*** Entries supplied ***

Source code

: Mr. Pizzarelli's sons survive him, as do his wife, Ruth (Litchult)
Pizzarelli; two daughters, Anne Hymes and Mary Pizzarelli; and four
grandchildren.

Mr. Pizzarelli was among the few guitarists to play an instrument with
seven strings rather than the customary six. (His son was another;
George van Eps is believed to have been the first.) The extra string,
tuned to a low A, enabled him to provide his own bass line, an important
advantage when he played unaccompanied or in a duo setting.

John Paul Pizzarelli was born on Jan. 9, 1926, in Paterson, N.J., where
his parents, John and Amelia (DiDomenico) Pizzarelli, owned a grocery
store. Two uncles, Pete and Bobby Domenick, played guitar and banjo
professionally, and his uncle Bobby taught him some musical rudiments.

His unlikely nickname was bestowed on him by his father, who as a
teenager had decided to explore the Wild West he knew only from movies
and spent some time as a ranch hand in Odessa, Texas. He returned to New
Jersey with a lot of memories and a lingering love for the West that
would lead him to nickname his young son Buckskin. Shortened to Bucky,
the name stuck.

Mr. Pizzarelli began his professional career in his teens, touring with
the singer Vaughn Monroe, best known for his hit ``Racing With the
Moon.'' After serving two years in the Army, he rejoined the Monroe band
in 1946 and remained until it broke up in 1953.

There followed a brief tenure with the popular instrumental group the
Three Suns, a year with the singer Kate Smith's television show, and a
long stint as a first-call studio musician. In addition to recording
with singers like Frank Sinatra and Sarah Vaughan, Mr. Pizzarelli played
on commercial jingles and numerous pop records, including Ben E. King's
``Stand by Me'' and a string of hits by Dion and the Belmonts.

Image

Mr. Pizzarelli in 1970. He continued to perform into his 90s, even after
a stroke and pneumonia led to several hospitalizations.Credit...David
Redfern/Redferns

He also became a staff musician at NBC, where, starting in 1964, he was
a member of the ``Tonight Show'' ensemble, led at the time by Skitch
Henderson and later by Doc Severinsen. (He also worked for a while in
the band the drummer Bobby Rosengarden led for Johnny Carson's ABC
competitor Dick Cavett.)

*** End of Entries supplied ***

### Task description
Output the line that contains "in 1946 and", followed by every later line in the listing, with no line omitted and none added.

### Written solution
in 1946 and remained until it broke up in 1953.

There followed a brief tenure with the popular instrumental group the
Three Suns, a year with the singer Kate Smith's television show, and a
long stint as a first-call studio musician. In addition to recording
with singers like Frank Sinatra and Sarah Vaughan, Mr. Pizzarelli played
on commercial jingles and numerous pop records, including Ben E. King's
``Stand by Me'' and a string of hits by Dion and the Belmonts.

Image

Mr. Pizzarelli in 1970. He continued to perform into his 90s, even after
a stroke and pneumonia led to several hospitalizations.Credit...David
Redfern/Redferns

He also became a staff musician at NBC, where, starting in 1964, he was
a member of the ``Tonight Show'' ensemble, led at the time by Skitch
Henderson and later by Doc Severinsen. (He also worked for a while in
the band the drummer Bobby Rosengarden led for Johnny Carson's ABC
competitor Dick Cavett.)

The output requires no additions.